Latin American feminism: A new wave?
Latin America is notable for the strength and variety of its women’s movements and for the widespread activism that from the 1980s brought legal reforms, quotas for female representation in politics and other gender equality measures. Yet in many areas change has been slow and there have been reverses. High levels of gender based violence are but one indicator of this, and the lack of certain reproductive rights another. These issues have become a focus of recent large scale protests such as the Ni Una Menos campaign that brought tens of thousands onto the streets of 5 Latin American countries last year, and young feminists appear to be leading a new wave of activism.
Reflections on the history of Latin American feminism
Maxine Molyneux presented her reflections on the history of Latin American feminism, focusing on the five decades since the ‘second wave’ of the 1970s. She asks how different are the struggles, tactics and challenges that confront the new wave of young activists as compared with previous generations? How different are the challenges today, and does feminism confront the rise of a more organised and self confident anti-feminist, anti-LGBTQI, pro- family religious opposition?
Maxine Molyneux is Professor of Sociology and was the founding Director of the Institute of the Americas at University College London. She was Director and Professor of the Institute for the Study of the Americas (at the University of London’s School of Advanced Study).
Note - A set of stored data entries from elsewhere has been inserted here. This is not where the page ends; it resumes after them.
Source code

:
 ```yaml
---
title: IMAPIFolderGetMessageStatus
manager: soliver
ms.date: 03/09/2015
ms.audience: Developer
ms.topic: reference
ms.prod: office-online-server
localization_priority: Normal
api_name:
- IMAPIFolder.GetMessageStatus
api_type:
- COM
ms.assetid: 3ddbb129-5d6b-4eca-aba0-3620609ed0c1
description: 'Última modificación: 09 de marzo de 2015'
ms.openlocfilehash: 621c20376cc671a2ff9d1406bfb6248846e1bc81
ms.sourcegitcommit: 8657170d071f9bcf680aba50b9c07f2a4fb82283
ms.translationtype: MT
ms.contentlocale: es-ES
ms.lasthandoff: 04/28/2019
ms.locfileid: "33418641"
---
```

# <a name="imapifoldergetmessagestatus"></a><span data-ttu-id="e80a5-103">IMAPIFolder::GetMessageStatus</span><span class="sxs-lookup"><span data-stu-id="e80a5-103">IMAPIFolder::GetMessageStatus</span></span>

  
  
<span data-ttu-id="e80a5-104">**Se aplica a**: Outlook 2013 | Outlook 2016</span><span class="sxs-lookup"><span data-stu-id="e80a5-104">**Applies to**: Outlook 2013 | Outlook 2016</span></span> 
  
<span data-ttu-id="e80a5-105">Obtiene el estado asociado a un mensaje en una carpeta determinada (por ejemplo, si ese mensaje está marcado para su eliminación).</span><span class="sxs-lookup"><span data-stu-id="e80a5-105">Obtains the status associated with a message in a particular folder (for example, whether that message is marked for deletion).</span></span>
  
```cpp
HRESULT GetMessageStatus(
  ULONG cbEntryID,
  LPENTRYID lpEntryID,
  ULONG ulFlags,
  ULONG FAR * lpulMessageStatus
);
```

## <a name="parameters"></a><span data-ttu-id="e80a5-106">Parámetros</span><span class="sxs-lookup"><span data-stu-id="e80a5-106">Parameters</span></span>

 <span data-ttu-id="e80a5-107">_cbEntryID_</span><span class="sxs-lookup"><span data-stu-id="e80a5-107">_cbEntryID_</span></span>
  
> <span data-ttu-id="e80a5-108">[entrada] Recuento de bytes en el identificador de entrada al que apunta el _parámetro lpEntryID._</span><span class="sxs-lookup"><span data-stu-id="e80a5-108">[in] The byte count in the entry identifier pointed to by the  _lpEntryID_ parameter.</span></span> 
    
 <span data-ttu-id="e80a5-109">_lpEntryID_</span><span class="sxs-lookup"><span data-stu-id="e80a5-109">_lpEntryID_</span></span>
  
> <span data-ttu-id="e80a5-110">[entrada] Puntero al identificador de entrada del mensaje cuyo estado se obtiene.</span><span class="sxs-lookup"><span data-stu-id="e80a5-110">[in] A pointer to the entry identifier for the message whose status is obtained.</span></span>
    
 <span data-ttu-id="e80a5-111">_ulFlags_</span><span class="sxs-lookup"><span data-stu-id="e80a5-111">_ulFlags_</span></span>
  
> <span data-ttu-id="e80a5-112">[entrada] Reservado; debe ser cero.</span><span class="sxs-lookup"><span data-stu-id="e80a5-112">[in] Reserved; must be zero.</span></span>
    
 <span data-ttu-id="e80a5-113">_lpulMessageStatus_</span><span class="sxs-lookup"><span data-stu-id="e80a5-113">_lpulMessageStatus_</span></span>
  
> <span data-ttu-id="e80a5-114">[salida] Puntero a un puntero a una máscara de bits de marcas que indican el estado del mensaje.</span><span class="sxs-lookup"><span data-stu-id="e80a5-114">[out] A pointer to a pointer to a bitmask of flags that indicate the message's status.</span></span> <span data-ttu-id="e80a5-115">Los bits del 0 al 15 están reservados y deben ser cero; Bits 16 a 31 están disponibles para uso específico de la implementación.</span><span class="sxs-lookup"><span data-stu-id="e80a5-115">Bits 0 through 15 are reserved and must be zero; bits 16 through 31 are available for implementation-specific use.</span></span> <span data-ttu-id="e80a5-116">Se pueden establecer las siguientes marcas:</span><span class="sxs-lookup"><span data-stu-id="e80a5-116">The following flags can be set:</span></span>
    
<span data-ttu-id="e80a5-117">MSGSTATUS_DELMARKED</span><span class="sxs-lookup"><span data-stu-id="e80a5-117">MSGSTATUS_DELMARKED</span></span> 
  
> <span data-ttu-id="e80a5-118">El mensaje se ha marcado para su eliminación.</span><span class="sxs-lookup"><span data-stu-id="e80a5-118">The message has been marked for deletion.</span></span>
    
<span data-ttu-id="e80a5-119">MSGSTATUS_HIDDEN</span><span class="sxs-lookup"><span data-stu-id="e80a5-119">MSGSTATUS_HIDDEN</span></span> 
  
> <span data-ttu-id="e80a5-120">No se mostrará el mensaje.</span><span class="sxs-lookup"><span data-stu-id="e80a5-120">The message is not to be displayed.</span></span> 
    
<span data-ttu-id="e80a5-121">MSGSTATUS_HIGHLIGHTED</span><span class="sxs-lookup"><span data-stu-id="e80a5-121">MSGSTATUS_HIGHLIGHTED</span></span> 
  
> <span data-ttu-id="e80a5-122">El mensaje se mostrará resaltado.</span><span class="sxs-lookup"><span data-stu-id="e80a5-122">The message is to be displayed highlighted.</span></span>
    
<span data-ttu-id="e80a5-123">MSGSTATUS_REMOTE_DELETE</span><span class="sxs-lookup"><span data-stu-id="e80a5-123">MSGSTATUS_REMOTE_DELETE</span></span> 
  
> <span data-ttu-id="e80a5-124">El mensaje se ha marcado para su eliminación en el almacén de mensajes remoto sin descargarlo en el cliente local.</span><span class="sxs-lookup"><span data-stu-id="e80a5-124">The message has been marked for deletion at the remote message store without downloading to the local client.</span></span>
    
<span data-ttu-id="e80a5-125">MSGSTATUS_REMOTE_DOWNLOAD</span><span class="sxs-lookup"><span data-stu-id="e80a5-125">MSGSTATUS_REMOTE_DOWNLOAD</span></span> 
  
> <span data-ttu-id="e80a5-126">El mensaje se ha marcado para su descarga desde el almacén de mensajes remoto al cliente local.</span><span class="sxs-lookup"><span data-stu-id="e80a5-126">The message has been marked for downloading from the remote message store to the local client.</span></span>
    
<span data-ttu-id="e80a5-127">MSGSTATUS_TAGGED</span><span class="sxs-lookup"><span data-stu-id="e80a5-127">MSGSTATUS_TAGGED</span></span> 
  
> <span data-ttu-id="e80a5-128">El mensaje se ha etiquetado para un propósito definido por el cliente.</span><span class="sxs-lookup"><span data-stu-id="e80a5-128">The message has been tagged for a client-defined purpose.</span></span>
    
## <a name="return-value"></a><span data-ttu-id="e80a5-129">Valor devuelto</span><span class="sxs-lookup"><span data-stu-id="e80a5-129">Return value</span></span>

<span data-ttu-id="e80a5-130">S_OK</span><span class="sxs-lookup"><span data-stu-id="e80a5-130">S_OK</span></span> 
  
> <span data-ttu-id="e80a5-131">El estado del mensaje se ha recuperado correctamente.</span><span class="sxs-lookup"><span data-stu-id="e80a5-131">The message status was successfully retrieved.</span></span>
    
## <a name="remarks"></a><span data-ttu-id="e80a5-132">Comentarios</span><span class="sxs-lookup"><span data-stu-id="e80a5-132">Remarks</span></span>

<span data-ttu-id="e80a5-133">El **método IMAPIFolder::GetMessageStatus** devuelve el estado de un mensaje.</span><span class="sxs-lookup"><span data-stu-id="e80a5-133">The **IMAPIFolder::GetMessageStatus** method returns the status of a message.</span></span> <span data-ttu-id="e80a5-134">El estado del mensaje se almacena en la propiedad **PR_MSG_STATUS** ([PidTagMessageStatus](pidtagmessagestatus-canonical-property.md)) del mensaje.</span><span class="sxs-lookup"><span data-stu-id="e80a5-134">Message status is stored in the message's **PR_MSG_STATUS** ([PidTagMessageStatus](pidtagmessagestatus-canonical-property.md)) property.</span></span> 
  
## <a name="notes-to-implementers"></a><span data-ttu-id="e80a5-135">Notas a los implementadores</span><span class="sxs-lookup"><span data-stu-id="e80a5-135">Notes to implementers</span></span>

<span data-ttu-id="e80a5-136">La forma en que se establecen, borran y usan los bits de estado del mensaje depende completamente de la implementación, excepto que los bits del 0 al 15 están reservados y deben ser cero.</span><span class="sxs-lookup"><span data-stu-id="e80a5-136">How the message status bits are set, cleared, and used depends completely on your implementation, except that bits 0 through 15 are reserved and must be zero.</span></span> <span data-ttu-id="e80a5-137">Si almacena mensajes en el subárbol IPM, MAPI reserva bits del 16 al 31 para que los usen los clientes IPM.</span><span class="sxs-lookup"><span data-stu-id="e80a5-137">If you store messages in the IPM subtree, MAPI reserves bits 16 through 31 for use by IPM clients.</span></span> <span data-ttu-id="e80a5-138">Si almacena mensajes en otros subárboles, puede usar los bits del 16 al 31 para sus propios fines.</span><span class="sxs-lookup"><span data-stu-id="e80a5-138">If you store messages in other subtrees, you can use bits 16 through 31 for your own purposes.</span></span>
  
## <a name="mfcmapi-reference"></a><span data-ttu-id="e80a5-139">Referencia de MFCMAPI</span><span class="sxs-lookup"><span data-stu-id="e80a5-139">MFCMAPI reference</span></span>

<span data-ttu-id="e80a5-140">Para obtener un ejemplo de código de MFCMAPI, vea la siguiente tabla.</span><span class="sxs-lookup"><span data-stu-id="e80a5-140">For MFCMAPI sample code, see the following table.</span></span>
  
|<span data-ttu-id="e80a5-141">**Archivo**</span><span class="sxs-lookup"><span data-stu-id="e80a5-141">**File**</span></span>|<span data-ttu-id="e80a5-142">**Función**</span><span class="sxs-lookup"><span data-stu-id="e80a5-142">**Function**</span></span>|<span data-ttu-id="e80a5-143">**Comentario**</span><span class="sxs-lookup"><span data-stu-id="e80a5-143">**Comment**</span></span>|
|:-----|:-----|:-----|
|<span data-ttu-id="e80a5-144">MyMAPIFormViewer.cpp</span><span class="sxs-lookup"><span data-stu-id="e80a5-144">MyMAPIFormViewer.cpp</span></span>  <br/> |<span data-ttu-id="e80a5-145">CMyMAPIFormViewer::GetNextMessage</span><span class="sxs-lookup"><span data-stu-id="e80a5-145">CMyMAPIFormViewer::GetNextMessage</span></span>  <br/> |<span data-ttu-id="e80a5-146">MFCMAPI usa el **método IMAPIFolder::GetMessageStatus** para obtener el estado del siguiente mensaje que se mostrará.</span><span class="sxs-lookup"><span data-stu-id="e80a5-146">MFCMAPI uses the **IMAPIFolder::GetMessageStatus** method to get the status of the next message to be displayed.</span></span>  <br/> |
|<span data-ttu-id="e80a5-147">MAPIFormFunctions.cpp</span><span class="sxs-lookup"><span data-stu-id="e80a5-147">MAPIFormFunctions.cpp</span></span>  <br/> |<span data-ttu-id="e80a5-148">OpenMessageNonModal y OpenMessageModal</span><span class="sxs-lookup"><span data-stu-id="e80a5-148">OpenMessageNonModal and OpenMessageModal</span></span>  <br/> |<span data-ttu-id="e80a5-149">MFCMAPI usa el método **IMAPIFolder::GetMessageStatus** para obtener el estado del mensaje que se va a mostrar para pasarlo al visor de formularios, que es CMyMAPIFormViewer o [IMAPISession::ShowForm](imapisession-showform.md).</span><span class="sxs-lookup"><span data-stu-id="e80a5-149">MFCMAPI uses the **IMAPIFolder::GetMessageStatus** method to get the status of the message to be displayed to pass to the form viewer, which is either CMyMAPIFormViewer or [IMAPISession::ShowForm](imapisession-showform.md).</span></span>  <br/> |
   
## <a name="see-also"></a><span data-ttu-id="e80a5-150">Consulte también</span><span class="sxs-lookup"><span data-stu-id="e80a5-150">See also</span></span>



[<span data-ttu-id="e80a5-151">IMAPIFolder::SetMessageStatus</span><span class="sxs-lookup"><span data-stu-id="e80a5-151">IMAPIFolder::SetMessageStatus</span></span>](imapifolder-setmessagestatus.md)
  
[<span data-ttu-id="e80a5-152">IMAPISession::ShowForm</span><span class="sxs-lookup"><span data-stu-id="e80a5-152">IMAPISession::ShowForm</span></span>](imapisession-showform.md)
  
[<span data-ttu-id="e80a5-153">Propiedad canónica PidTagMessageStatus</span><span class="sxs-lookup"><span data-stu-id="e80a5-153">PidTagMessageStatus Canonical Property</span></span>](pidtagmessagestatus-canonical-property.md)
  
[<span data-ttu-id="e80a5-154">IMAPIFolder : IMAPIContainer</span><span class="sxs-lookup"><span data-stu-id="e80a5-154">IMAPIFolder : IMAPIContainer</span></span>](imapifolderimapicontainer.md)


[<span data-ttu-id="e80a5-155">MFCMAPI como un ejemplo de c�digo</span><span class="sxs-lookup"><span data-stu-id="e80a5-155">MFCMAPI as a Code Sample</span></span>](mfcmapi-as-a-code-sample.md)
She is currently working on an oral history of Latin American ‘second wave feminism’ in Argentina, Chile and Uruguay.
Rosa Manus Lecture
The Rosa Manus Lecture is an annual lecture on international developments in women’s history. It’s a tribute to Rosa Manus, a woman who is of historical importance for the development of women’s position as fully-fledged political citizens and also in the field of history. Rosa Manus (1881–1942) played a crucial role in the women’s suffrage movement and the peace movement at both a national and international level. In 1935, she was one of the founders of the International Archives for the Women’s Movement (IAV), the precursor of the Atria-archive.